Today’s minimum wage is $7.25. A plain-Jane Hardee’s hamburger is $1.49, a gallon of gas is around $2.50, a senior citizen’s discount haircut is $13.00 and a meat and two is gonna set you back at least 7 bucks. RENTCafe reports the average monthly apartment rent is $1,468. For some things the amounts are comparable to the minimum wage, but for many others you must work longer to pay for them.
 
Back in 1938, President Franklin Roosevelt and congress established the first minimum wage at 25 cents an hour. FDR said that amount would ensure that a worker could earn a “living wage.” From the beginning, the minimum wage was supposed to be a living wage.
 
What is a living wage today? In 2020 the Department of Health and Human Services calculated a living wage was $12.60 per hour for a full-time worker. The current $7.25 minimum hasn’t been raised since 2009, resulting in a widening economic disparity between low, medium and high wage earners. No wonder 51 percent are in favor of raising the minimum wage.
 
As a small business owner for most of my life I traditionally opposed raising the minimum wage on the grounds that it would trigger cost increases across the board for everything. Now I’m changing my thinking for several reasons.
 
How does anyone work full time and live on $7.25 per hour? You can’t. Workers must depend on food stamps, housing subsistence and other government benefit programs to get by. So instead of employers paying more, you and I, as taxpayers, do. And how can we maintain that increased minimum wages will force employers to cut back on fulltime workers in favor of increased automation and part-timers? That dog won’t hunt! Employers are already doing this now with the $7.25 minimum.
 
Here’s my spin. It is past time for us to increase the minimum wage in North Carolina. None of those who oppose raising it are making it. Let me say that again. Not one of those opposed to raising the minimum earn the minimum themselves. It they did, they would be screaming from the rooftops for a raise.

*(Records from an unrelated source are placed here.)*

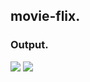 
## movie-flix. 

### Output. 
<p float="left">
<img src="https://github.com/dipenpatel0017/movie-flix/assets/154975783/ac0ba040-d678-4780-ae67-5530d91191c4" />
<img src="https://github.com/dipenpatel0017/movie-flix/assets/154975783/0701bad4-ecb0-43bc-918b-50935dd0b63d" />  
</p>
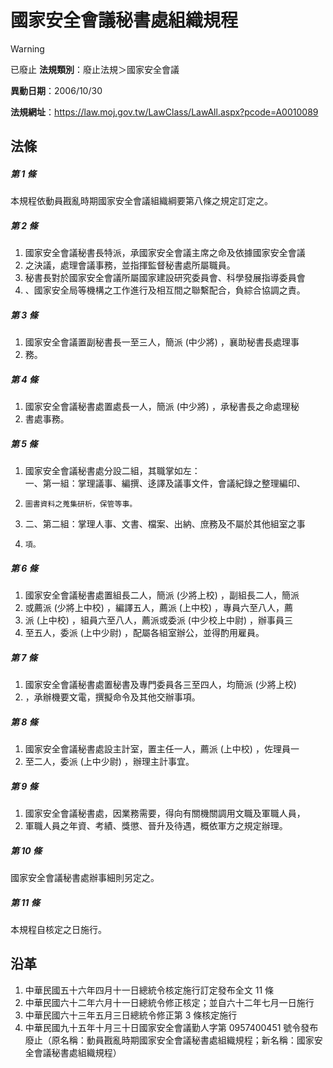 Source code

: # 國家安全會議秘書處組織規程


> [!WARNING]
> 已廢止
**法規類別**：廢止法規＞國家安全會議

**異動日期**：2006/10/30  

**法規網址**：https://law.moj.gov.tw/LawClass/LawAll.aspx?pcode=A0010089



## 法條
##### 第 1 條
本規程依動員戡亂時期國家安全會議組織綱要第八條之規定訂定之。

##### 第 2 條
1. 國家安全會議秘書長特派，承國家安全會議主席之命及依據國家安全會議
1. 之決議，處理會議事務，並指揮監督秘書處所屬職員。
1. 秘書長對於國家安全會議所屬國家建設研究委員會、科學發展指導委員會
1. 、國家安全局等機構之工作進行及相互間之聯繫配合，負綜合協調之責。

##### 第 3 條
1. 國家安全會議置副秘書長一至三人，簡派 (中少將) ，襄助秘書長處理事
1. 務。

##### 第 4 條
1. 國家安全會議秘書處置處長一人，簡派 (中少將) ，承秘書長之命處理秘
1. 書處事務。

##### 第 5 條
1. 國家安全會議秘書處分設二組，其職掌如左：  
一、第一組：掌理議事、編撰、迻譯及議事文件，會議紀錄之整理編印、
1.     圖書資料之蒐集研析，保管等事。
1. 二、第二組：掌理人事、文書、檔案、出納、庶務及不屬於其他組室之事
1.     項。

##### 第 6 條
1. 國家安全會議秘書處置組長二人，簡派 (少將上校) ，副組長二人，簡派
1. 或薦派 (少將上中校) ，編譯五人，薦派 (上中校) ，專員六至八人，薦
1. 派 (上中校) ，組員六至八人，薦派或委派 (中少校上中尉) ，辦事員三
1. 至五人，委派 (上中少尉) ，配屬各組室辦公，並得酌用雇員。

##### 第 7 條
1. 國家安全會議秘書處置秘書及專門委員各三至四人，均簡派 (少將上校)
1. ，承辦機要文電，撰擬命令及其他交辦事項。

##### 第 8 條
1. 國家安全會議秘書處設主計室，置主任一人，薦派 (上中校) ，佐理員一
1. 至二人，委派 (上中少尉) ，辦理主計事宜。

##### 第 9 條
1. 國家安全會議秘書處，因業務需要，得向有關機關調用文職及軍職人員，
1. 軍職人員之年資、考績、獎懲、晉升及待遇，概依軍方之規定辦理。

##### 第 10 條
國家安全會議秘書處辦事細則另定之。

##### 第 11 條
本規程自核定之日施行。

## 沿革
1. 中華民國五十六年四月十一日總統令核定施行訂定發布全文 11 條
1. 中華民國六十二年六月十一日總統令修正核定；並自六十二年七月一日施行
1. 中華民國六十三年五月三日總統令修正第 3  條核定施行
1. 中華民國九十五年十月三十日國家安全會議勤人字第 0957400451 號令發布廢止（原名稱：動員戡亂時期國家安全會議秘書處組織規程；新名稱：國家安全會議秘書處組織規程）

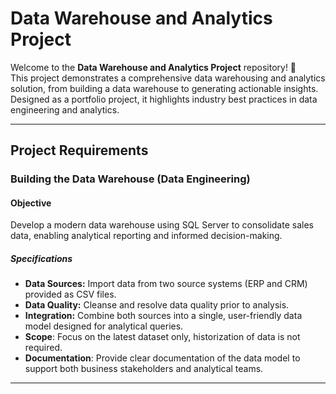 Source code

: # Data Warehouse and Analytics Project

Welcome to the **Data Warehouse and Analytics Project** repository! 🚀  
This project demonstrates a comprehensive data warehousing and analytics solution, from building a data warehouse to generating actionable insights. Designed as a portfolio project, it highlights industry best practices in data engineering and analytics.

---

## Project Requirements

### **Building the Data Warehouse (Data Engineering)**

#### **Objective**

Develop a modern data warehouse using SQL Server to consolidate sales data, enabling analytical reporting and informed decision-making.

##### **Specifications**

- **Data Sources:** Import data from two source systems (ERP and CRM) provided as CSV files.
- **Data Quality:** Cleanse and resolve data quality prior to analysis.
- **Integration:** Combine both sources into a single, user-friendly data model designed for analytical queries.
- **Scope**: Focus on the latest dataset only, historization of data is not required.
- **Documentation**: Provide clear documentation of the data model to support both business stakeholders and analytical teams. 

---
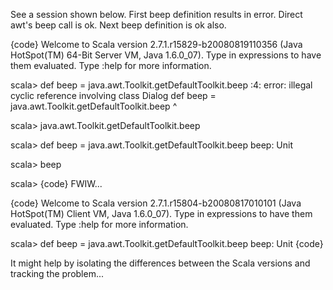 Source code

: See a session shown below. First beep definition results in error. Direct awt's beep call is ok. Next beep definition is ok also.

{code}
Welcome to Scala version 2.7.1.r15829-b20080819110356 (Java HotSpot(TM) 
64-Bit Server VM, Java 1.6.0_07).
Type in expressions to have them evaluated.
Type :help for more information.

scala> def beep = java.awt.Toolkit.getDefaultToolkit.beep
<console>:4: error: illegal cyclic reference involving class Dialog
       def beep = java.awt.Toolkit.getDefaultToolkit.beep
                           ^

scala> java.awt.Toolkit.getDefaultToolkit.beep

scala> def beep = java.awt.Toolkit.getDefaultToolkit.beep
beep: Unit

scala> beep

scala>
{code}
FWIW...

{code}
Welcome to Scala version 2.7.1.r15804-b20080817010101 (Java HotSpot(TM) Client VM, Java 1.6.0_07).
Type in expressions to have them evaluated.
Type :help for more information.

scala> def beep = java.awt.Toolkit.getDefaultToolkit.beep
beep: Unit
{code}

It might help by isolating the differences between the Scala versions and tracking the problem...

I do believe raising the minimum to $15.00 in a single move is too steep a jump. But after 12 years with no increase, a bump to $12.60 per hour is justifiable, with indexing for inflation like we do with Social Security.
 
What do you think would happen if we did this? Despite the doom and gloom predictions, lower income people would have more money to spend. And they would. Our economy would grow. It’s the rising tide lifting all boats truism.  If businesses have increased revenues, they should have more to pay employees. It is highly doubtful raising the minimum will be the main reason many go out of business.
 
Helping the lower income sector should, in turn, help improve those in middle income positions. Who knows, maybe we will see fewer people on street corners begging. Maybe the crime rate will go down. Perhaps we might even see people treating each other with more respect. Maybe that’s just starry-eyed dreaming, but what’s the worst that could happen?
 
You can offer any argument you want, but the biggest reason for raising the minimum wage is that it’s the right thing to do. And it is unconscionable we haven’t done it before now.